*Saved entries*.
━━━━━━━━━━
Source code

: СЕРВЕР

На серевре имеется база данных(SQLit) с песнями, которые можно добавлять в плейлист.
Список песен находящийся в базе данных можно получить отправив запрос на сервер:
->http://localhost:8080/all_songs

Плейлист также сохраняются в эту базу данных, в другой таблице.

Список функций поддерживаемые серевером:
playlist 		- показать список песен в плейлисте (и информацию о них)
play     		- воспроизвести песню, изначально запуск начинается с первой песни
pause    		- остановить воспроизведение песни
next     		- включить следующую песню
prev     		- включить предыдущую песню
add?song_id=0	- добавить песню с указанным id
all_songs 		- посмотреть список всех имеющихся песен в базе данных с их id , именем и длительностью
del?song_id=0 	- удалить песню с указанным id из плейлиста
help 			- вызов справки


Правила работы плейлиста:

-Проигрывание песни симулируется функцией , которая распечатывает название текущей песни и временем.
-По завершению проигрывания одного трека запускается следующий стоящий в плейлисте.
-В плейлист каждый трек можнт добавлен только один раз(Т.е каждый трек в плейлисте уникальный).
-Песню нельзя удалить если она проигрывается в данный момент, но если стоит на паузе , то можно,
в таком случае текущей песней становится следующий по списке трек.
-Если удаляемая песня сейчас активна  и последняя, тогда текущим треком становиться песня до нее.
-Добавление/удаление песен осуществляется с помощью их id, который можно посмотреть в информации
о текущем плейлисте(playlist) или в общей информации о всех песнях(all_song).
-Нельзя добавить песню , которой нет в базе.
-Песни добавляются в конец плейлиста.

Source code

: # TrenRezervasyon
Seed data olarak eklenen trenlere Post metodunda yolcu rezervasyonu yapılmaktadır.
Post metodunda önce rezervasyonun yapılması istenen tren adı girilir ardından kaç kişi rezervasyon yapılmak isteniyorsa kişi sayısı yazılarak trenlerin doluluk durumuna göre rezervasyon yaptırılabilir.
━━━━━━━━━━
*WORK TO BE COMPLETED*.
Restate the entries above. Match them exactly.

*RESULT OF THE TASK*.
Source code

: СЕРВЕР

На серевре имеется база данных(SQLit) с песнями, которые можно добавлять в плейлист.
Список песен находящийся в базе данных можно получить отправив запрос на сервер:
->http://localhost:8080/all_songs

Плейлист также сохраняются в эту базу данных, в другой таблице.

Список функций поддерживаемые серевером:
playlist 		- показать список песен в плейлисте (и информацию о них)
play     		- воспроизвести песню, изначально запуск начинается с первой песни
pause    		- остановить воспроизведение песни
next     		- включить следующую песню
prev     		- включить предыдущую песню
add?song_id=0	- добавить песню с указанным id
all_songs 		- посмотреть список всех имеющихся песен в базе данных с их id , именем и длительностью
del?song_id=0 	- удалить песню с указанным id из плейлиста
help 			- вызов справки


Правила работы плейлиста:

-Проигрывание песни симулируется функцией , которая распечатывает название текущей песни и временем.
-По завершению проигрывания одного трека запускается следующий стоящий в плейлисте.
-В плейлист каждый трек можнт добавлен только один раз(Т.е каждый трек в плейлисте уникальный).
-Песню нельзя удалить если она проигрывается в данный момент, но если стоит на паузе , то можно,
в таком случае текущей песней становится следующий по списке трек.
-Если удаляемая песня сейчас активна  и последняя, тогда текущим треком становиться песня до нее.
-Добавление/удаление песен осуществляется с помощью их id, который можно посмотреть в информации
о текущем плейлисте(playlist) или в общей информации о всех песнях(all_song).
-Нельзя добавить песню , которой нет в базе.
-Песни добавляются в конец плейлиста.

Source code

: # TrenRezervasyon
Seed data olarak eklenen trenlere Post metodunda yolcu rezervasyonu yapılmaktadır.
Post metodunda önce rezervasyonun yapılması istenen tren adı girilir ardından kaç kişi rezervasyon yapılmak isteniyorsa kişi sayısı yazılarak trenlerin doluluk durumuna göre rezervasyon yaptırılabilir.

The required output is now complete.